Residence #1 – CDF FAE (fire apparatus engineer) began firing out around the structure while the CDF Captain drove down the dirt road where he met up with Engine 334. He then instructed them to proceed to Residence #1 to support the firing operation.

Two dozers and a Hotshot crew arrived at the north end of the dirt road. One dozer and part of the Hotshot crew started working near Residence #1 and began direct perimeter control in that area.

Engine 6162 crew began clearing brush along the driveway to Residence #2 while the Captain assessed the area around the structure. Although the Captain had concerns, after further assessment, the crew determined that the structure is defendable and decides to stay.

Residence #3 – CDF Captain and FAE arrived and began firing out operations approximately 100-150 feet to the west of the structure. The FAE laid fire on the ground, from south to north, in the shape of an arc. He continued in a straight line from the top of the arc toward the structure at Residence #2. Fire quickly spread to the east but was knocked down by a bucket drop from Helo 523EH. The FAE discontinued his firing operation at Residence #3.

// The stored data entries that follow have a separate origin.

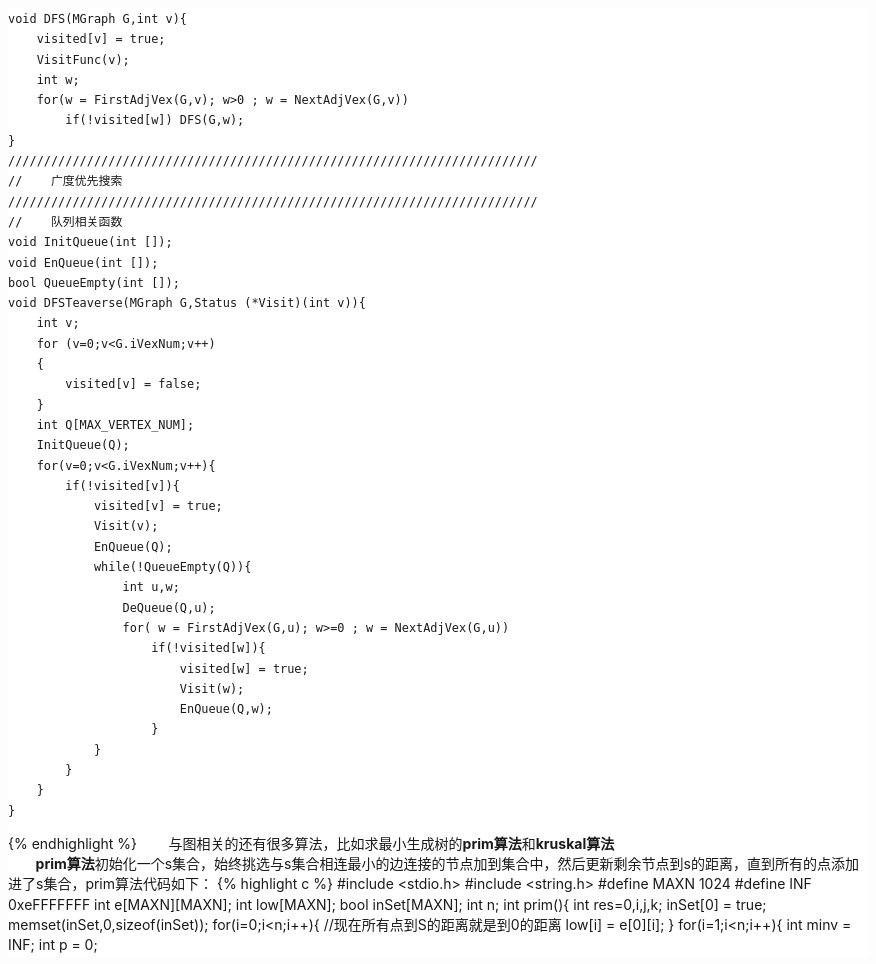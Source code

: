     void DFS(MGraph G,int v){
        visited[v] = true;
        VisitFunc(v);
        int w;
        for(w = FirstAdjVex(G,v); w>0 ; w = NextAdjVex(G,v))
            if(!visited[w]) DFS(G,w);
    }
    //////////////////////////////////////////////////////////////////////////
    //    广度优先搜索
    //////////////////////////////////////////////////////////////////////////
    //    队列相关函数
    void InitQueue(int []);
    void EnQueue(int []);
    bool QueueEmpty(int []);
    void DFSTeaverse(MGraph G,Status (*Visit)(int v)){
        int v;
        for (v=0;v<G.iVexNum;v++)
        {
            visited[v] = false;
        }
        int Q[MAX_VERTEX_NUM];
        InitQueue(Q);
        for(v=0;v<G.iVexNum;v++){
            if(!visited[v]){
                visited[v] = true;
                Visit(v);
                EnQueue(Q);
                while(!QueueEmpty(Q)){
                    int u,w;
                    DeQueue(Q,u);
                    for( w = FirstAdjVex(G,u); w>=0 ; w = NextAdjVex(G,u))
                        if(!visited[w]){
                            visited[w] = true;
                            Visit(w);
                            EnQueue(Q,w);
                        }
                }
            }
        }
    }
{% endhighlight %}
&#160; &#160; &#160; &#160;与图相关的还有很多算法，比如求最小生成树的**prim算法**和**kruskal算法**    
&#160; &#160; &#160; &#160;**prim算法**初始化一个s集合，始终挑选与s集合相连最小的边连接的节点加到集合中，然后更新剩余节点到s的距离，直到所有的点添加进了s集合，prim算法代码如下：
{% highlight c %}
    #include <stdio.h>
    #include <string.h>
    #define MAXN 1024
    #define INF 0xeFFFFFFF
    int e[MAXN][MAXN];
    int low[MAXN];
    bool inSet[MAXN];
    int n;
    int prim(){
        int res=0,i,j,k;
        inSet[0] = true;
        memset(inSet,0,sizeof(inSet));
        for(i=0;i<n;i++){
            //现在所有点到S的距离就是到0的距离
            low[i] = e[0][i];
        }
        for(i=1;i<n;i++){
            int minv = INF;
            int p = 0;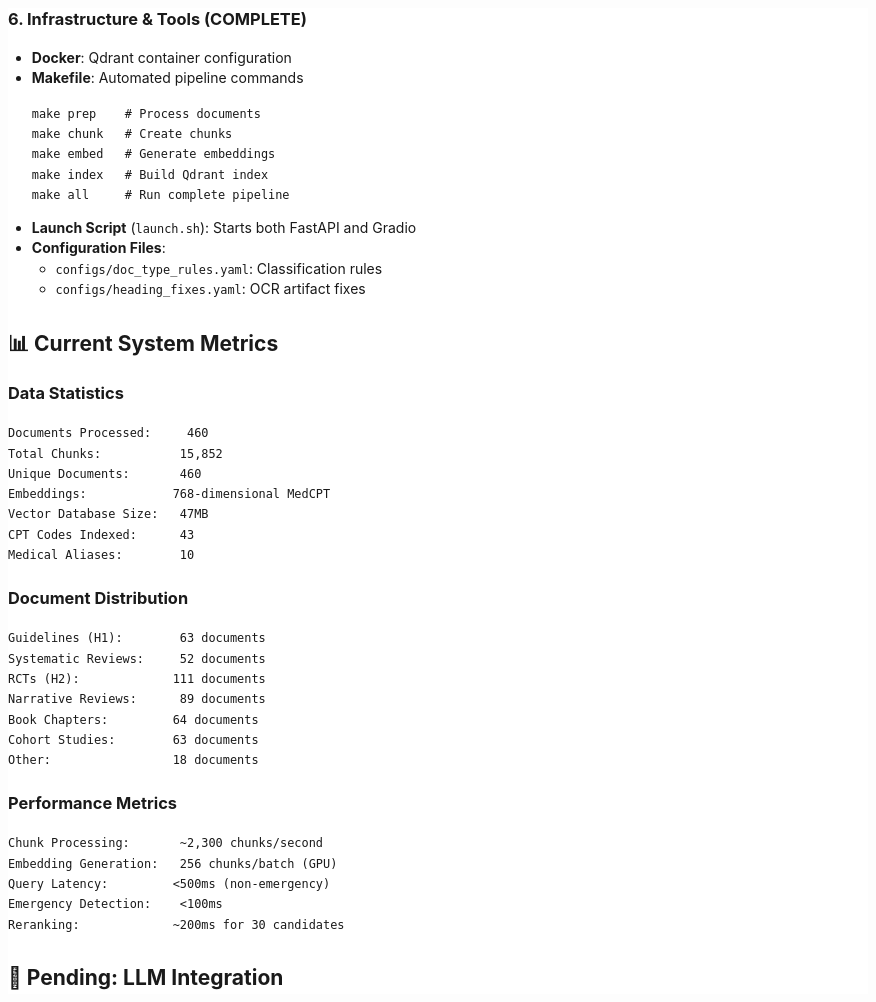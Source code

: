 ### 6. Infrastructure & Tools (COMPLETE)
- **Docker**: Qdrant container configuration
- **Makefile**: Automated pipeline commands
  ```
  make prep    # Process documents
  make chunk   # Create chunks  
  make embed   # Generate embeddings
  make index   # Build Qdrant index
  make all     # Run complete pipeline
  ```
- **Launch Script** (`launch.sh`): Starts both FastAPI and Gradio
- **Configuration Files**:
  - `configs/doc_type_rules.yaml`: Classification rules
  - `configs/heading_fixes.yaml`: OCR artifact fixes

## 📊 Current System Metrics

### Data Statistics
```
Documents Processed:     460
Total Chunks:           15,852
Unique Documents:       460
Embeddings:            768-dimensional MedCPT
Vector Database Size:   47MB
CPT Codes Indexed:      43
Medical Aliases:        10
```

### Document Distribution
```
Guidelines (H1):        63 documents
Systematic Reviews:     52 documents
RCTs (H2):             111 documents
Narrative Reviews:      89 documents
Book Chapters:         64 documents
Cohort Studies:        63 documents
Other:                 18 documents
```

### Performance Metrics
```
Chunk Processing:       ~2,300 chunks/second
Embedding Generation:   256 chunks/batch (GPU)
Query Latency:         <500ms (non-emergency)
Emergency Detection:    <100ms
Reranking:             ~200ms for 30 candidates
```

## 🚧 Pending: LLM Integration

Residence #2 – The CDF Captain and FAE drove their vehicle to Residence #2 and parked near the garage. The Captain instructed the FAE to begin firing out from the garage toward the driveway and to continue in a northerly direction toward the unimproved lot to the south of Residence #1.

THE CDF Captain and Captain of Engine 6162 did not make contact with each other.

The Superintendent of the Hotshot crew, while standing in the meadow (safety zone), observed unexplained fire along the ridge between Residence #3 and Residence #2 and then between Residence #2 and Residence #1. He radioed his crew who informed him that they were not conducting firing operations. He ordered them to retreat to the meadow.

Residence #4 – The CDF Captain and FAE drove south on the dirt road to Residence #4 where they began firing operations around the structures. Fire spread to the brush and ignited an outbuilding. The fire intensified and cut off the egress of Engine 24. Engine 24 had been assigned by the Task Force Leader to protect the structure.